Start of Data for processing

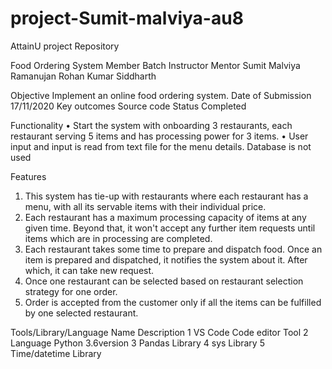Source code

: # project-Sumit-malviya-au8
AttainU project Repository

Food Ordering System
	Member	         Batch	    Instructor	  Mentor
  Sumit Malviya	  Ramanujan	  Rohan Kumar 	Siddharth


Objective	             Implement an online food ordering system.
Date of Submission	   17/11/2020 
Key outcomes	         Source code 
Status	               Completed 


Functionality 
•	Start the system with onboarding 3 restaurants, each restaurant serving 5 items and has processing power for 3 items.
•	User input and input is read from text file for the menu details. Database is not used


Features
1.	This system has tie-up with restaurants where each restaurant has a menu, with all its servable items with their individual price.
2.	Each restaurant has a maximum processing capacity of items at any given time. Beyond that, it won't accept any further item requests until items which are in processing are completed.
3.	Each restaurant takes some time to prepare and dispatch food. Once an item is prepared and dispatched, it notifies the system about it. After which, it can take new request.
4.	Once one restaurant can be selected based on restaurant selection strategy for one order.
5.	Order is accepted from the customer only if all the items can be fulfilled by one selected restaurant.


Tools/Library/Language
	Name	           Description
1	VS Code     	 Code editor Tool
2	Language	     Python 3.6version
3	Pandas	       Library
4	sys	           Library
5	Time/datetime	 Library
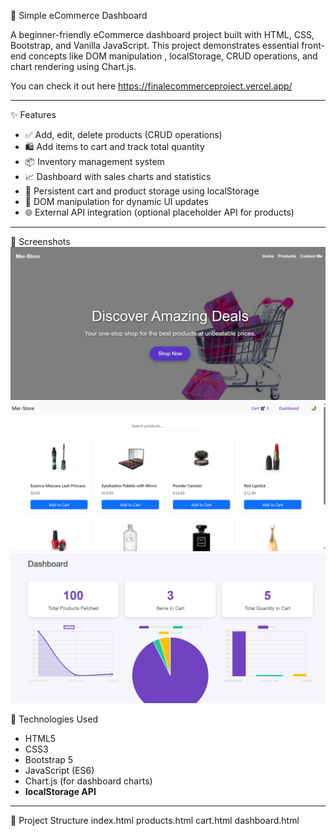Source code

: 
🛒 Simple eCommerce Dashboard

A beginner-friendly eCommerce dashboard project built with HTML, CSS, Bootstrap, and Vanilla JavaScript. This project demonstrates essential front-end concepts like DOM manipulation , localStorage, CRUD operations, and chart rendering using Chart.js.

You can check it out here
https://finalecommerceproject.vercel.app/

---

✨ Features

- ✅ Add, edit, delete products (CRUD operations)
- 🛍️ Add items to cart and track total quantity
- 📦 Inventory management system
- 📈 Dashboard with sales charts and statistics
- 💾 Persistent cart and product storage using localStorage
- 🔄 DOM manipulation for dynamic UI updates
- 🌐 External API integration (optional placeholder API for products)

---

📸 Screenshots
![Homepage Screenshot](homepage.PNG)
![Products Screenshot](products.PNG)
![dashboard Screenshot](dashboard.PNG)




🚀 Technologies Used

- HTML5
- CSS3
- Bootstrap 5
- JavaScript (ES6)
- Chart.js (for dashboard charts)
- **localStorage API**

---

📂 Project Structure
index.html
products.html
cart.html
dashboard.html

End of Data for processing
Start of Data for processing

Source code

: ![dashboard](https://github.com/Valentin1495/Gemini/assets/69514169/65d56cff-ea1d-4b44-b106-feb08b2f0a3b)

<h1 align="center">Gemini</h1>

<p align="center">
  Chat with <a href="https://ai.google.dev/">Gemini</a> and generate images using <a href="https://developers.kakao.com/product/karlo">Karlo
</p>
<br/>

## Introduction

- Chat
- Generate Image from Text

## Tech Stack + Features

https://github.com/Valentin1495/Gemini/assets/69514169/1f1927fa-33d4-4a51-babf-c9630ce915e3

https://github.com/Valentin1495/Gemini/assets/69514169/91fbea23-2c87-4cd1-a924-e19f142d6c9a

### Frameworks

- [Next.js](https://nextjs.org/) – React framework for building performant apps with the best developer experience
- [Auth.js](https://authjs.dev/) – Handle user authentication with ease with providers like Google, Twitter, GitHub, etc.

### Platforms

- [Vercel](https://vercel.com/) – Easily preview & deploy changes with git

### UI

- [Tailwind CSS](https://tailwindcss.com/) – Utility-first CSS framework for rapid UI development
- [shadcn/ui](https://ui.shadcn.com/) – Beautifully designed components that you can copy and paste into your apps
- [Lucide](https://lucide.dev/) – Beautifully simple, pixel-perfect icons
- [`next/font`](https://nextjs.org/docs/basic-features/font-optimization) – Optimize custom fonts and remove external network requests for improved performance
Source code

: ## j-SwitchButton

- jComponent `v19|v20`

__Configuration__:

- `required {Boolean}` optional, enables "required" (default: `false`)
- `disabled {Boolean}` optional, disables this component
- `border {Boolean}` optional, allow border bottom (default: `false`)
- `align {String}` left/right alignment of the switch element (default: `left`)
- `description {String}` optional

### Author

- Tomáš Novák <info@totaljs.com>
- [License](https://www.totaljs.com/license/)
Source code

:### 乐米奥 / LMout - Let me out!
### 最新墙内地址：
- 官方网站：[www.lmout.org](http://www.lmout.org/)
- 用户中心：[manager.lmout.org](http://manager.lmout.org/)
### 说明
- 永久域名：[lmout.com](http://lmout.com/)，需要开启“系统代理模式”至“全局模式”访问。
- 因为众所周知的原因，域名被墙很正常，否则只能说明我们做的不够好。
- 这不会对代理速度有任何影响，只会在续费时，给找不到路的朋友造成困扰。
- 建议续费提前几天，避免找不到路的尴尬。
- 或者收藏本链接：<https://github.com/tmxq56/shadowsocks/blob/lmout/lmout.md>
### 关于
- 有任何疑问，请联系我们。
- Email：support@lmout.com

End of Data for processing

What to work on
Read the lines above. Gather those in which the string "Library" is found.

Expected output
Tools/Library/Language
3	Pandas	       Library
4	sys	           Library
5	Time/datetime	 Library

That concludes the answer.